Wednesday, June 6, 2012

Yuengling Lager

D.G. Yuengling & Son is the oldest brewery in the United States of America, and are exceptionally proud of that fact, as they should be.  Additionally, they are tied (with Samuel Adams) for the largest USA based brewery, despite being available in a distinctly limited geographic area.  In fact, Yuengling is not available anywhere in New England, except on military bases.  This makes for a rather curious, and mildly entertaining, communication web anytime any of a small group of us travels to New York, New Jersey, Delaware, or Pennsylvania.  There are about ten of us that are huge fans of Yuengling, and thus, when one of us goes away (or the Army Reservist among us has drill at Ft.
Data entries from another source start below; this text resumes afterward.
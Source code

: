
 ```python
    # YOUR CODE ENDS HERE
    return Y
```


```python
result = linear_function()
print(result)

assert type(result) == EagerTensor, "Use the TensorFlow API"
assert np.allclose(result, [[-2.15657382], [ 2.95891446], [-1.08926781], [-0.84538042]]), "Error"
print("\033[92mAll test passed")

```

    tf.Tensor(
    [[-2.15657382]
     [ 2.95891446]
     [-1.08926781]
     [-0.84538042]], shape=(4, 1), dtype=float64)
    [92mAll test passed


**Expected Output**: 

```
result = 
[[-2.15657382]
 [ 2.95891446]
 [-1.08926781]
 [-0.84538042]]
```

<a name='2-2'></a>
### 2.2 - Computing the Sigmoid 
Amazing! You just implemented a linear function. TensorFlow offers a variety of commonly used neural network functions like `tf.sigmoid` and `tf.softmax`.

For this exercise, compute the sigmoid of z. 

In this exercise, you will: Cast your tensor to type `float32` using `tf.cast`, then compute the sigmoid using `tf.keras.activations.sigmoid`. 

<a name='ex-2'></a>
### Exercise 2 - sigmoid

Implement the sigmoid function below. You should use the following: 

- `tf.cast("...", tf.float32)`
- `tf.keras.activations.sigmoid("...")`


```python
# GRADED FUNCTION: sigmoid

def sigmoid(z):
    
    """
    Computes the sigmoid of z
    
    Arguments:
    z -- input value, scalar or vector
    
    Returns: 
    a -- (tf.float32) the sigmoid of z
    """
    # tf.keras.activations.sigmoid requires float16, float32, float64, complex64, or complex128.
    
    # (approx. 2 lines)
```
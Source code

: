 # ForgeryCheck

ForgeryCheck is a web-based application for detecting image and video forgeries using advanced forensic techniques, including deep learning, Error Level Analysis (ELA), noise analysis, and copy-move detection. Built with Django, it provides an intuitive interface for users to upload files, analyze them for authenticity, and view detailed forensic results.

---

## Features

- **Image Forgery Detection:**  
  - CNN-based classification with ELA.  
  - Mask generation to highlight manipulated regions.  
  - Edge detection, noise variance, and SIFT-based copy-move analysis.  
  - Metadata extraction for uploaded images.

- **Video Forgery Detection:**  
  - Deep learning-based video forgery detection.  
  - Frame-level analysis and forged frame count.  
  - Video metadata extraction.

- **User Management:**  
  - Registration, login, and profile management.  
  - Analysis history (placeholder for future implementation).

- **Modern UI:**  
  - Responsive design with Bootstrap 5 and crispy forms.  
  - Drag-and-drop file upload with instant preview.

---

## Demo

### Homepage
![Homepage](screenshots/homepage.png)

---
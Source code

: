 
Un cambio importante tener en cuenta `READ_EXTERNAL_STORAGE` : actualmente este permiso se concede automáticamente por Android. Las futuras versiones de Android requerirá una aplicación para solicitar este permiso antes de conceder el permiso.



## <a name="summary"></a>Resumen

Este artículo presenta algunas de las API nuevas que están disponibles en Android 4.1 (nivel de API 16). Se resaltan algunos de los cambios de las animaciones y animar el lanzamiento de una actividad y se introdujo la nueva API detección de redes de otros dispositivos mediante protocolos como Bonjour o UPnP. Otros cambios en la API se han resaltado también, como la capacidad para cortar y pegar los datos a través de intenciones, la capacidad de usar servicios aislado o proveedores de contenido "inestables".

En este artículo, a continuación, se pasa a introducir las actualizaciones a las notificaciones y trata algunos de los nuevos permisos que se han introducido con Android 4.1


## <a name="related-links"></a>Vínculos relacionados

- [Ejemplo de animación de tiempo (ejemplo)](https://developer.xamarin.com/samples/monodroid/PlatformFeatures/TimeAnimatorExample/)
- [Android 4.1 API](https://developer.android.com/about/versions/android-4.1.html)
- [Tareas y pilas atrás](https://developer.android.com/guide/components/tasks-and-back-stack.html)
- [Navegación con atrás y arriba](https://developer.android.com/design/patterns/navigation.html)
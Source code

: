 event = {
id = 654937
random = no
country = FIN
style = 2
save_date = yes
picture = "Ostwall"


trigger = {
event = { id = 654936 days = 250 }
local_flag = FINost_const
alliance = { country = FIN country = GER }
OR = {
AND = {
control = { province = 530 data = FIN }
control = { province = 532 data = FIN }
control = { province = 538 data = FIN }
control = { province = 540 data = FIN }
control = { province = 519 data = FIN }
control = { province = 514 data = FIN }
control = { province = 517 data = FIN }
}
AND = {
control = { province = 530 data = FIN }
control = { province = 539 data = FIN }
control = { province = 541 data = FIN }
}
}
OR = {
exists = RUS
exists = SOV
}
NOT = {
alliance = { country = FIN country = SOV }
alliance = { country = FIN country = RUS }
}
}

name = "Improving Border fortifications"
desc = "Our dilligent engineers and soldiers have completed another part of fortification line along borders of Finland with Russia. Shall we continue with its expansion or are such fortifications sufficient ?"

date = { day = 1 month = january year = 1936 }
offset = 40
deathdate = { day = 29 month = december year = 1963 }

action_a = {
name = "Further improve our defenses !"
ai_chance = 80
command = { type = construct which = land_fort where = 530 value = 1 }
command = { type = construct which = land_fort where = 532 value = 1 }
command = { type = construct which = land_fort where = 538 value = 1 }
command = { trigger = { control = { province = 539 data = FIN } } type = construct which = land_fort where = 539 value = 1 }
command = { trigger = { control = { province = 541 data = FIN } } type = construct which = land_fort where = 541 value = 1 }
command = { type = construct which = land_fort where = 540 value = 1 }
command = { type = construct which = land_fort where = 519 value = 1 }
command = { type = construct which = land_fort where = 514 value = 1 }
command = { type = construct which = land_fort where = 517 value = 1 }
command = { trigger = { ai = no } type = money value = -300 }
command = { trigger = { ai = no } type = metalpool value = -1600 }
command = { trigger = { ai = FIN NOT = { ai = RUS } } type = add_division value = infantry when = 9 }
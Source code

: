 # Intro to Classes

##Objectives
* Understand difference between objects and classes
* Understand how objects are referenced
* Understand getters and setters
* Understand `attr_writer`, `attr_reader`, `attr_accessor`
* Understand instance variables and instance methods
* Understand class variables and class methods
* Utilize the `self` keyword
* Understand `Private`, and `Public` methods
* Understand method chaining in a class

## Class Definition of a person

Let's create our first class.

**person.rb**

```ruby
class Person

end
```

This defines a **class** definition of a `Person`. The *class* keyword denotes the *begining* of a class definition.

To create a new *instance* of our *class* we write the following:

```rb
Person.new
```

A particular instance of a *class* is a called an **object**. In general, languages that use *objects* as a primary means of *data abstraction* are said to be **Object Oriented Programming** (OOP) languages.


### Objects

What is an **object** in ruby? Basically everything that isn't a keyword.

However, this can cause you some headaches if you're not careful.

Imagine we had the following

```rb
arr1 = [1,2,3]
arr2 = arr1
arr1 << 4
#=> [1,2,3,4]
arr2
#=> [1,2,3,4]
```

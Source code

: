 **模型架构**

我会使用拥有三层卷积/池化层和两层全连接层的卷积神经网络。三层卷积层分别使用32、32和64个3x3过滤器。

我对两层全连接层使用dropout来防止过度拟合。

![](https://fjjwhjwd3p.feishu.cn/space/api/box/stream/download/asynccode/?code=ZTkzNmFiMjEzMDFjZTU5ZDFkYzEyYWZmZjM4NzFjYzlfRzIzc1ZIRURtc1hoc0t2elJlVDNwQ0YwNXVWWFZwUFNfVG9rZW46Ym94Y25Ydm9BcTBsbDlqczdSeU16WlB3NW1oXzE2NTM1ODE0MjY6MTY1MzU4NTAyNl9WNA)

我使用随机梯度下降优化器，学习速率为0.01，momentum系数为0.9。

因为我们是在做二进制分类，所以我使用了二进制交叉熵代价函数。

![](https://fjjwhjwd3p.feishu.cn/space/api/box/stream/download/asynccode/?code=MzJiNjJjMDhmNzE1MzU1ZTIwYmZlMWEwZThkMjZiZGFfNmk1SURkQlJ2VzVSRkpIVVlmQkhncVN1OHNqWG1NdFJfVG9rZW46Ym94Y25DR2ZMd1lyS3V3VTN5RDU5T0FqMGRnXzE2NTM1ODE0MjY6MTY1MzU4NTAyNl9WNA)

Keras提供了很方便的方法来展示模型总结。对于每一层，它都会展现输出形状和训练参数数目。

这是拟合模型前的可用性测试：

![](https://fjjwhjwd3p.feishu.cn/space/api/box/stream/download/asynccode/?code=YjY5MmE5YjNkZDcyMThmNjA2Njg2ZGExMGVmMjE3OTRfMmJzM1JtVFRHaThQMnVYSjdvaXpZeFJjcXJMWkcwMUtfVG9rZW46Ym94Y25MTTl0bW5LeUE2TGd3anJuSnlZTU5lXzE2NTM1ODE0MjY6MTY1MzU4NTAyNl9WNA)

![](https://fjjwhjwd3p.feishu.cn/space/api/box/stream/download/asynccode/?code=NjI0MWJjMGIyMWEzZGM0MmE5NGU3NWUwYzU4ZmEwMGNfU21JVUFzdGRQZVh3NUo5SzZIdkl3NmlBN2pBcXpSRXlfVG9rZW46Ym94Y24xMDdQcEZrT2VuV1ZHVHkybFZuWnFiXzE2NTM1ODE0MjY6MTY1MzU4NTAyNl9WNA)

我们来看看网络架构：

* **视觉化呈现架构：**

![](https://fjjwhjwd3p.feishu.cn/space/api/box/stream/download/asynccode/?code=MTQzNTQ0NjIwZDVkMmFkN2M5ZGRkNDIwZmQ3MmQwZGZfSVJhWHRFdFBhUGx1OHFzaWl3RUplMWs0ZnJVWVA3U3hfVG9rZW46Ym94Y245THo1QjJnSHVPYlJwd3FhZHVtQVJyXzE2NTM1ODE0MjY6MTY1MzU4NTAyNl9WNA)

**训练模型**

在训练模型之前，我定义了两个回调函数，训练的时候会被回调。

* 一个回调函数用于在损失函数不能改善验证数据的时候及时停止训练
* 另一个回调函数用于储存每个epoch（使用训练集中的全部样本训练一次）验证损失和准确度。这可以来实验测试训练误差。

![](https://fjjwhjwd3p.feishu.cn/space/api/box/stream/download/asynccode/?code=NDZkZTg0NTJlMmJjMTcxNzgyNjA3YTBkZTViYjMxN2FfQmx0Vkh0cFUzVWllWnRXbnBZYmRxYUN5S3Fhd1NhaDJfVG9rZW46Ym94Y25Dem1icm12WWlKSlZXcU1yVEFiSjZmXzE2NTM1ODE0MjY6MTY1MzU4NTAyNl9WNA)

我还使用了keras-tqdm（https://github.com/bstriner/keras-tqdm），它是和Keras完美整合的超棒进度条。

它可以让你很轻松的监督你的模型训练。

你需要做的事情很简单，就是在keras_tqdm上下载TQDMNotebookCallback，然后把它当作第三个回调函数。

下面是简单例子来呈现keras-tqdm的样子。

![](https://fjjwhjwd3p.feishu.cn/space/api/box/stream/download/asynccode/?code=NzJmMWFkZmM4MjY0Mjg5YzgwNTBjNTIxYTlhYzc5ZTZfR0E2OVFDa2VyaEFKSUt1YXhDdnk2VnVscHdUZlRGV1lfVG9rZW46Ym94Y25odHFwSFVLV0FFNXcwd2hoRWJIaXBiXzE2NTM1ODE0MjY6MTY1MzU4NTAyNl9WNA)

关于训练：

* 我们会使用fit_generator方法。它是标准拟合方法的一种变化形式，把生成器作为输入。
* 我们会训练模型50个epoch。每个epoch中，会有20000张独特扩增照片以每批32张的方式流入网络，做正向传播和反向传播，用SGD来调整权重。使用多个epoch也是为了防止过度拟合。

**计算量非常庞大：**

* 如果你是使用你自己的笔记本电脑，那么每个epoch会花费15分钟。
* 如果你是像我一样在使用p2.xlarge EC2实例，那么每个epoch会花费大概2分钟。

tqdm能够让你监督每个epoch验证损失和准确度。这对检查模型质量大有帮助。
Devens), we are required to send out a mass text or Facebook message informing the rest of the group, and taking orders.  This has resulted in having purchased a half dozen or more cases a couple times, and the funniest thing is, when I do get funny looks and then explain, I'm told this is not actually unusual!

Anyways, on to the beer!  Yuengling Lager is a mild, smooth, almost sweet beer, with little to no hop flavor and no bitterness.  Is it a great beer?  No, absolutely not.  What it is, however, is a refreshingly simple, light beer with enough flavor to keep me happy, though it lacks the depth of flavor to bring it into the realm of the truly fine beers.  It is somewhere in that odd purgatory between the cheap beers (PBR, Budweiser, Coors, Miller, and other mass produced brews) and the high end beers (Dogfish Head, Stone, and other upper end craft beers), being both cheap and pretty tasty.  Its closest comparison would probably be Stella Artois, though I hesitate to make that comparison due to the fact that Stella is an Anheuser-Busch InBev N.V. production, and also is over that $1/beer line that I think separates cheap versus...well, not cheap.  Comparatively, Yuengling runs about $20/case of 24 beers.

In the end, Yuengling is a craft beer in technical terms only at this point, as it is really more of a mass production beer, but is made with rather more care than Bud or Coors.  There is a pretty intense cult following, and the movement to get Yuengling to come into New England has attracted nearly 14000 Facebook members, myself and several friends included.  Hopefully one day they will be a nationwide option, but until then, I will savor it when I can get it, and regret that I am consuming the last few sips I have right now.